The Horse Bazaar itself is a club I had not heard of before, despite reading the music rags weekly and going to concerts constantly, and for it being 3 blocks from where I’ve been staying. Their website didn’t have information on this show until about a week before, and at that it was only the letter the tour organizer had sent the club, full of references to “see attached” which were no longer there. Not optimistic about the management, I was floored to walk into the place. The venue was clearly put together by someone with an artistic bent, but not annoyingly so. One wall was a topo map of a river reminiscent of Mud Island’s Mississippi River. Behind the stage and wrapping to the side was a blank white wall perfect for visuals from the four projectors. (I have great video illustrating this but connectivity such that I can’t upload more than blog text.) The seating was varied and moveable. Even the selection behind the bar was impressive without being overwhelming (Glenrothes, Ardbeg, Yamazaki, Stone’s Ginger Liqueur, and maraschino liqueur included).
The first band to take the stage, Magnetic Heads, were also the only one I’d heard of before. They were good, and I’d love to write more on them, but without a notepad the first band in the lineup usually gets lost for me.
Following up was Caitlin Park. Caitlin herself sported dark hair pulled back, thick rimmed glasses, a slightly awkward stance, and matching endearing banter. Her voice carried a slightly mournful twang as she sang songs that conveyed the pain of life and love even when the lyrics weren’t clear. The voice was a little Danielle Ate the Sandwich, though the music was a bit more Osh10. Her backup vocalist beatboxed on songs not to add a cheesy rap beat but to replace a mellow synthesizer. They covered the theme from The Fresh Prince of Bel Air with a soulful folk twang that made it seem not out of place juxtaposed with a song about a father leaving a family to fend for themselves. (http://www.youtube.com/watch?v=yxVfYQB9K0g)
The Maple Trail brought an equally mellow and soulful take on music to the stage with songs that started slowly with vocal-centric painting over laid back slide guitar and built into songs that took their cues from great dark folk singers past and Clapton’s extended musical noodling. This is not the band you go out to get smashed to, these are the guys you want playing on a pleasant afternoon while you sip your favorite summertime cocktail and smoke hookah. Their duet with Caitlin Park was reminiscent of Cooper Temple Clause’s softer songs, a deliberately slow-paced composition that could go on indefinitely without getting old or could build to a cacophonous crescendo just as reasonably.

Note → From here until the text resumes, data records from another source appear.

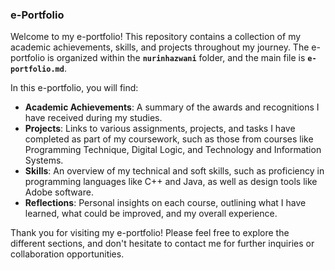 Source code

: ### **e-Portfolio**

Welcome to my e-portfolio! This repository contains a collection of my academic achievements, skills, and projects throughout my journey. The e-portfolio is organized within the **`nurinhazwani`** folder, and the main file is **`e-portfolio.md`**.

In this e-portfolio, you will find:

- **Academic Achievements**: A summary of the awards and recognitions I have received during my studies.
- **Projects**: Links to various assignments, projects, and tasks I have completed as part of my coursework, such as those from courses like Programming Technique, Digital Logic, and Technology and Information Systems.
- **Skills**: An overview of my technical and soft skills, such as proficiency in programming languages like C++ and Java, as well as design tools like Adobe software.
- **Reflections**: Personal insights on each course, outlining what I have learned, what could be improved, and my overall experience.

Thank you for visiting my e-portfolio! Please feel free to explore the different sections, and don't hesitate to contact me for further inquiries or collaboration opportunities.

The final act to take the stage, and the one that brought me to the venue, was Sister Jane. The band was a combination that worked surprisingly well. The frontman donned a cowboy hat, denim shirt, and jeans that looked painted on. The songs featuring his lead rocked a solid country beat and his Jet-like vocals. These were songs you got up and scooted your boots to – solid drum and bass groove keeping the pace through guitar noodling and tambourine. Part alt-country, part classic country-influenced rock. My videos from this portion of the set sway back and forth because I couldn’t stand still. His counterpart, a frontwoman whose name could have been Kittie, had a more 70’s underground feel. Her voice had a sultry tone of a woman who has lived through a lot. On one particular song, her nearly growling screams of “You better keep your head down! You better get out of town!” over a guitar-driven slow-yet-insistent groove seemed specifically designed to be used in a Tarantino grindhouse-style vengeance film for the scene where the protagonist is determinedly driving through the desert on the way to the final showdown in a country town.
This is a label that has chosen its acts well, and one that I hope does well. If they keep touring shows like this, I’m pretty sure they will.